# Restaurant Food Cost

#### Project Description

Who doesn’t love food? All of us must have craving for at least a few favourite food items, we may also have a few places where we like to get them, a restaurant which serves our favourite food the way we want it to be. But there is one factor that will make us reconsider having our favourite food from our favourite restaurant, the cost. Here in this hackathon, you will be predicting the cost of the food served by the restaurants across different cities in India. You will use your Data Science skills to investigate the factors that really affect the cost, and who knows maybe you will even gain some very interesting insights that might help you choose what to eat and from where.

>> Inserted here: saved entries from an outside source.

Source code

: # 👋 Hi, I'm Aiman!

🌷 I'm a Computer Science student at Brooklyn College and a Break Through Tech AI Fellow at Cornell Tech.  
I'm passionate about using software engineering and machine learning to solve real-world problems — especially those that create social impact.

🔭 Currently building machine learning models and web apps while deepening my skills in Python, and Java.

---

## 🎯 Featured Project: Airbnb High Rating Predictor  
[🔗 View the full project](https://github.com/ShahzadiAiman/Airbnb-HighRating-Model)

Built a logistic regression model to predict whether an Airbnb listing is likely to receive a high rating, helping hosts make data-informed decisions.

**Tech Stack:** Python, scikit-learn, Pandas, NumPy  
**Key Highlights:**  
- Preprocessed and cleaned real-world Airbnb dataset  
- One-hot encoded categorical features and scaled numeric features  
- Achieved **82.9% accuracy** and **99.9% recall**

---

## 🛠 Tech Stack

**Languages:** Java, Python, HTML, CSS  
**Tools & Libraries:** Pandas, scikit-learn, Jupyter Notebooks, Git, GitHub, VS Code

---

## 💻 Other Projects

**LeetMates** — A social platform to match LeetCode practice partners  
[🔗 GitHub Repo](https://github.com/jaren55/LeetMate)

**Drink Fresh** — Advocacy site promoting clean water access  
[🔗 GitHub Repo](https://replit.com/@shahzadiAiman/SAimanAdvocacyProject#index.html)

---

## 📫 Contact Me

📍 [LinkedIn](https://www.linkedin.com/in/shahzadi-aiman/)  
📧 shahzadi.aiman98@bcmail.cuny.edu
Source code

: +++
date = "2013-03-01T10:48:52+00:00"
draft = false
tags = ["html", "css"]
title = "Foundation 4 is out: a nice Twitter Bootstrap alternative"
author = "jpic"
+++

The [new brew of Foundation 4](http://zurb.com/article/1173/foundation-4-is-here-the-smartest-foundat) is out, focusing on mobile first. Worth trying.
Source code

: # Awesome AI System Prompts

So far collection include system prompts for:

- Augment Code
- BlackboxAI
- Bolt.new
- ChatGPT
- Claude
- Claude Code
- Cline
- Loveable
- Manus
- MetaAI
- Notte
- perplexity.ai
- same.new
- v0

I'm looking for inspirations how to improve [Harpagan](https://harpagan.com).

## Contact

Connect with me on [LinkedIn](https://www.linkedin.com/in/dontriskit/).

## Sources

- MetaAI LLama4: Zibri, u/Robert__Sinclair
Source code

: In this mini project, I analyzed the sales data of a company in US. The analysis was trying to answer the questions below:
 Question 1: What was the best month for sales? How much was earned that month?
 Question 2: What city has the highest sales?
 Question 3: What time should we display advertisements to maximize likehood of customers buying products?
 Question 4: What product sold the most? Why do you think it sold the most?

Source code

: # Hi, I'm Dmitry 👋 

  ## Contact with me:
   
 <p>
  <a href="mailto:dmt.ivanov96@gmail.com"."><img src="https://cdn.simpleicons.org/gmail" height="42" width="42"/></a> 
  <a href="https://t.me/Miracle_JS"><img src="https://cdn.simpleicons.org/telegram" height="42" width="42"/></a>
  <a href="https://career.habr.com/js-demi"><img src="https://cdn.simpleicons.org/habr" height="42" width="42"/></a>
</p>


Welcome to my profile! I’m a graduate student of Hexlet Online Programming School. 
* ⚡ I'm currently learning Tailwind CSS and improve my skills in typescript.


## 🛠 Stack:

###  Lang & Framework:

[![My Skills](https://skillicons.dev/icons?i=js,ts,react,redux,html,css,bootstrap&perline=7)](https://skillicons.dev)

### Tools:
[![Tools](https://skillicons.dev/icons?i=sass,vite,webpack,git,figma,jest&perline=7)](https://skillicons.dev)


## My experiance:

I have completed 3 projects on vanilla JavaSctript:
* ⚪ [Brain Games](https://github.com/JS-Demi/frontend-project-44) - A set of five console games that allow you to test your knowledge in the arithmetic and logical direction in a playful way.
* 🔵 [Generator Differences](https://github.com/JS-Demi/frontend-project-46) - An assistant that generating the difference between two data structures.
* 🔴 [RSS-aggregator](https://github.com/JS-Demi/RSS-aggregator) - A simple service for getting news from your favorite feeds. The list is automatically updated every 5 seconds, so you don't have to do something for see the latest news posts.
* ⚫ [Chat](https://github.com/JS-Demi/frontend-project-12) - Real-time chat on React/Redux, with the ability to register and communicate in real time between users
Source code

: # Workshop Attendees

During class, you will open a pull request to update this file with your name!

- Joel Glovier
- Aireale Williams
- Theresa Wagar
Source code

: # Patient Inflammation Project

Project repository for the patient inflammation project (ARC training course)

You are provided with following 2 files:
1. train.csv : Use this dataset to train the model. This file contains all the details related to restaurant food cost as well as the target variable “cost”. You have to train your model using this file.
2. test.csv : Use the trained model to predict the cost of a two person meal.

#### Dataset Attributes
* TITLE: The feature of the restaurant which can help identify what and for whom it is suitable for.
* RESTAURANT_ID: A unique ID for each restaurant.
* CUISINES: The variety of cuisines that the restaurant offers.
* TIME: The open hours of the restaurant.
* CITY: The city in which the restaurant is located.
* LOCALITY: The locality of the restaurant.
* RATING: The average rating of the restaurant by customers.
* VOTES: The overall votes received by the restaurant.
* COST: The average cost of a two-person meal.

#### Dataset Link-
•	https://github.com/FlipRoboTechnologies/ML-Datasets/tree/main/Restaurant%20Food%20Cost

•	https://github.com/FlipRoboTechnologies/ML-Datasets/blob/main/Restaurant%20Food%20Cost/Data_Test.xlsx
•	https://github.com/FlipRoboTechnologies/ML-Datasets/blob/main/Restaurant%20Food%20Cost/Data_Train.xlsx


In [2]:
import pandas as pd
from sklearn.model_selection import train_test_split
from sklearn.preprocessing import LabelEncoder, OneHotEncoder
from sklearn.ensemble import RandomForestRegressor
from sklearn.metrics import mean_squared_error
from sklearn.compose import ColumnTransformer
from sklearn.pipeline import Pipeline
from sklearn.impute import SimpleImputer

In [4]:
train_data = pd.read_excel("https://github.com/FlipRoboTechnologies/ML-Datasets/raw/main/Restaurant%20Food%20Cost/Data_Train.xlsx")
test_data = pd.read_excel("https://github.com/FlipRoboTechnologies/ML-Datasets/raw/main/Restaurant%20Food%20Cost/Data_Test.xlsx")

In [15]:
# Combine train and test data for preprocessing
combined_data = pd.concat([train_data, test_data], ignore_index=True)

In [16]:
# Drop unnecessary columns
combined_data.drop(['RESTAURANT_ID', 'TIME'], axis=1, inplace=True)

In [17]:
# Handle missing values
combined_data['RATING'].fillna('NEW', inplace=True)
combined_data['VOTES'].fillna('0 votes', inplace=True)

In [18]:
# Ensure 'VOTES' column is of string type
combined_data['VOTES'] = combined_data['VOTES'].astype(str)

In [19]:
# Extract numerical value from 'VOTES' column
combined_data['VOTES'] = combined_data['VOTES'].str.extract('(\d+)')

In [20]:
# Convert 'VOTES' to float, handle errors with coerce
combined_data['VOTES'] = pd.to_numeric(combined_data['VOTES'], errors='coerce')

In [22]:
# Encode categorical variables
encoder = LabelEncoder()
combined_data['TITLE'] = encoder.fit_transform(combined_data['TITLE'])
combined_data['CUISINES'] = encoder.fit_transform(combined_data['CUISINES'])
combined_data['CITY'] = encoder.fit_transform(combined_data['CITY'])
combined_data['LOCALITY'] = encoder.fit_transform(combined_data['LOCALITY'])

In [None]:
combined_data['RATING'] = combined_data['RATING'].apply(lambda x: float(x.split('/')[0]) if '/' in x else float(x))

In [24]:
# Split the data back into train and test sets
train_processed = combined_data[:train_data.shape[0]]
test_processed = combined_data[train_data.shape[0]:]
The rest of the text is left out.